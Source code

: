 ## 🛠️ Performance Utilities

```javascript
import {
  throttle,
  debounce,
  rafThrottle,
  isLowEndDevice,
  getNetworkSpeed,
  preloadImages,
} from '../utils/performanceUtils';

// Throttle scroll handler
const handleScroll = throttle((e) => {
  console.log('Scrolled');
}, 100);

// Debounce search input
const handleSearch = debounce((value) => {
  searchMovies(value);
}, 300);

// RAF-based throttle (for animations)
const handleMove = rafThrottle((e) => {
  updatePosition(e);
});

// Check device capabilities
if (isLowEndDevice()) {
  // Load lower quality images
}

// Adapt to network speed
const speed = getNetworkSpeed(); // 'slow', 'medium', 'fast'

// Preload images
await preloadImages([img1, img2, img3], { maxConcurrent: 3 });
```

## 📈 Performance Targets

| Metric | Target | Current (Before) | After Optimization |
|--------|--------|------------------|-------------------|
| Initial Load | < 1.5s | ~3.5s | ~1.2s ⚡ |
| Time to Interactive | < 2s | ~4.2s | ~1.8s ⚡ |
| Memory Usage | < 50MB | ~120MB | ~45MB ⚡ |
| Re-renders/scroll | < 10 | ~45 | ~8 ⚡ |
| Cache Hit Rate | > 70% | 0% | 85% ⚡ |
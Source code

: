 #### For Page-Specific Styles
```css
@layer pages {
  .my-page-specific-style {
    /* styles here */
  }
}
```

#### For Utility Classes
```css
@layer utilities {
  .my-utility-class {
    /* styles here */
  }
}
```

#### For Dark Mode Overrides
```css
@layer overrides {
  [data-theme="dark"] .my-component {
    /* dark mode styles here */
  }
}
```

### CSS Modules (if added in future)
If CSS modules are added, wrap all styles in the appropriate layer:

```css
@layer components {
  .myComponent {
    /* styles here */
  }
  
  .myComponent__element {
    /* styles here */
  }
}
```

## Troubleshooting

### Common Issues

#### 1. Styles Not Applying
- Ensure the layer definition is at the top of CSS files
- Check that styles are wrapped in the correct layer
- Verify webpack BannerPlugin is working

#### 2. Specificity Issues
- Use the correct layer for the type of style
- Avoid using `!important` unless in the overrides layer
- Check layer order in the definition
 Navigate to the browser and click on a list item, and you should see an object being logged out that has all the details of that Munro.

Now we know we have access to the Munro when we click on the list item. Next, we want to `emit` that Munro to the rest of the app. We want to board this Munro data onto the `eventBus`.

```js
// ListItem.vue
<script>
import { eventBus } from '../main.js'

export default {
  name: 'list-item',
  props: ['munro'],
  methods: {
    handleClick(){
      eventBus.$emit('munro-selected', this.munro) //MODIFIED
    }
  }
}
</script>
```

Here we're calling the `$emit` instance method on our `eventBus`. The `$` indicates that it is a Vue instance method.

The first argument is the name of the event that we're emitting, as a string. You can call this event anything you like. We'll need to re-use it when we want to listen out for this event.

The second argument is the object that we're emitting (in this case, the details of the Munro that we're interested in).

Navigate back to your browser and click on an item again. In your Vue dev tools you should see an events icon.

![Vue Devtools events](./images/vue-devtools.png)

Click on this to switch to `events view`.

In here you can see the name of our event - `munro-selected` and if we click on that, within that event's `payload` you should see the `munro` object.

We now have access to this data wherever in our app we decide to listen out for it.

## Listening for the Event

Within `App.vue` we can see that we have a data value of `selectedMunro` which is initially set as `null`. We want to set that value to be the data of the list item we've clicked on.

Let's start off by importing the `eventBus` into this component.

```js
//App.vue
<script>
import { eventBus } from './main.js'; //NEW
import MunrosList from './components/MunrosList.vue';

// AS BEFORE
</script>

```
────────────────────────────────────────
§ **Work request**:
Every line above that holds the word "isLowEndDevice" should be copied out.

§ **Output of the exercise**:
  isLowEndDevice,
if (isLowEndDevice()) {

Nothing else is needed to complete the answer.